**** SUPPLIED INFORMATION
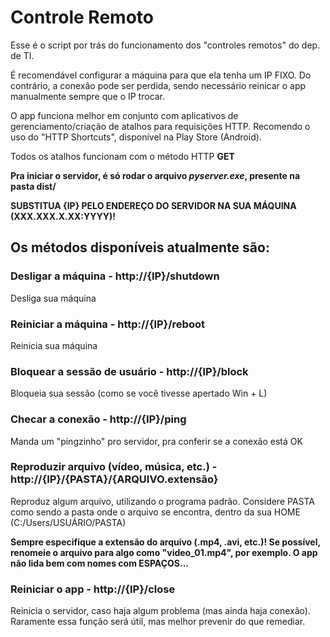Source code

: # Controle Remoto

Esse é o script por trás do funcionamento dos "controles remotos" do dep. de TI.

É recomendável configurar a máquina para que ela tenha um IP FIXO. Do contrário, a conexão pode ser perdida, sendo necessário reinicar o app manualmente sempre que o IP trocar.

O app funciona melhor em conjunto com aplicativos de gerenciamento/criação de atalhos para requisições HTTP. Recomendo o uso do "HTTP Shortcuts", disponível na Play Store (Android).

Todos os atalhos funcionam com o método HTTP **GET**

**Pra iniciar o servidor, é só rodar o arquivo _pyserver.exe_, presente na pasta dist/**

**SUBSTITUA {IP} PELO ENDEREÇO DO SERVIDOR NA SUA MÁQUINA (XXX.XXX.X.XX:YYYY)!**

## Os métodos disponíveis atualmente são:

### Desligar a máquina - http://{IP}/shutdown

Desliga sua máquina

### Reiniciar a máquina - http://{IP}/reboot

Reinicia sua máquina

### Bloquear a sessão de usuário - http://{IP}/block

Bloqueia sua sessão (como se você tivesse apertado Win + L)

### Checar a conexão - http://{IP}/ping

Manda um "pingzinho" pro servidor, pra conferir se a conexão está OK

### Reproduzir arquivo (vídeo, música, etc.) - http://{IP}/{PASTA}/{ARQUIVO.extensão}

Reproduz algum arquivo, utilizando o programa padrão. Considere PASTA como sendo a pasta onde o arquivo se encontra, dentro da sua HOME (C:/Users/USUÁRIO/PASTA)


**Sempre especifique a extensão do arquivo (.mp4, .avi, etc.)! Se possível, renomeie o arquivo para algo como "video_01.mp4", por exemplo. O app não lida bem com nomes com ESPAÇOS...**

### Reiniciar o app - http://{IP}/close

Reinicia o servidor, caso haja algum problema (mas ainda haja conexão). Raramente essa função será útil, mas melhor prevenir do que remediar.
********
= DESCRIPTION OF THE TASK =
Transcribe the material above in full. No picture is to be copied.

= OUTPUT =
Source code

: # Controle Remoto

Esse é o script por trás do funcionamento dos "controles remotos" do dep. de TI.

É recomendável configurar a máquina para que ela tenha um IP FIXO. Do contrário, a conexão pode ser perdida, sendo necessário reinicar o app manualmente sempre que o IP trocar.

O app funciona melhor em conjunto com aplicativos de gerenciamento/criação de atalhos para requisições HTTP. Recomendo o uso do "HTTP Shortcuts", disponível na Play Store (Android).

Todos os atalhos funcionam com o método HTTP **GET**

**Pra iniciar o servidor, é só rodar o arquivo _pyserver.exe_, presente na pasta dist/**

**SUBSTITUA {IP} PELO ENDEREÇO DO SERVIDOR NA SUA MÁQUINA (XXX.XXX.X.XX:YYYY)!**

## Os métodos disponíveis atualmente são:

### Desligar a máquina - http://{IP}/shutdown

Desliga sua máquina

### Reiniciar a máquina - http://{IP}/reboot

Reinicia sua máquina

### Bloquear a sessão de usuário - http://{IP}/block

Bloqueia sua sessão (como se você tivesse apertado Win + L)

### Checar a conexão - http://{IP}/ping

Manda um "pingzinho" pro servidor, pra conferir se a conexão está OK

### Reproduzir arquivo (vídeo, música, etc.) - http://{IP}/{PASTA}/{ARQUIVO.extensão}

Reproduz algum arquivo, utilizando o programa padrão. Considere PASTA como sendo a pasta onde o arquivo se encontra, dentro da sua HOME (C:/Users/USUÁRIO/PASTA)


**Sempre especifique a extensão do arquivo (.mp4, .avi, etc.)! Se possível, renomeie o arquivo para algo como "video_01.mp4", por exemplo. O app não lida bem com nomes com ESPAÇOS...**

### Reiniciar o app - http://{IP}/close

Reinicia o servidor, caso haja algum problema (mas ainda haja conexão). Raramente essa função será útil, mas melhor prevenir do que remediar.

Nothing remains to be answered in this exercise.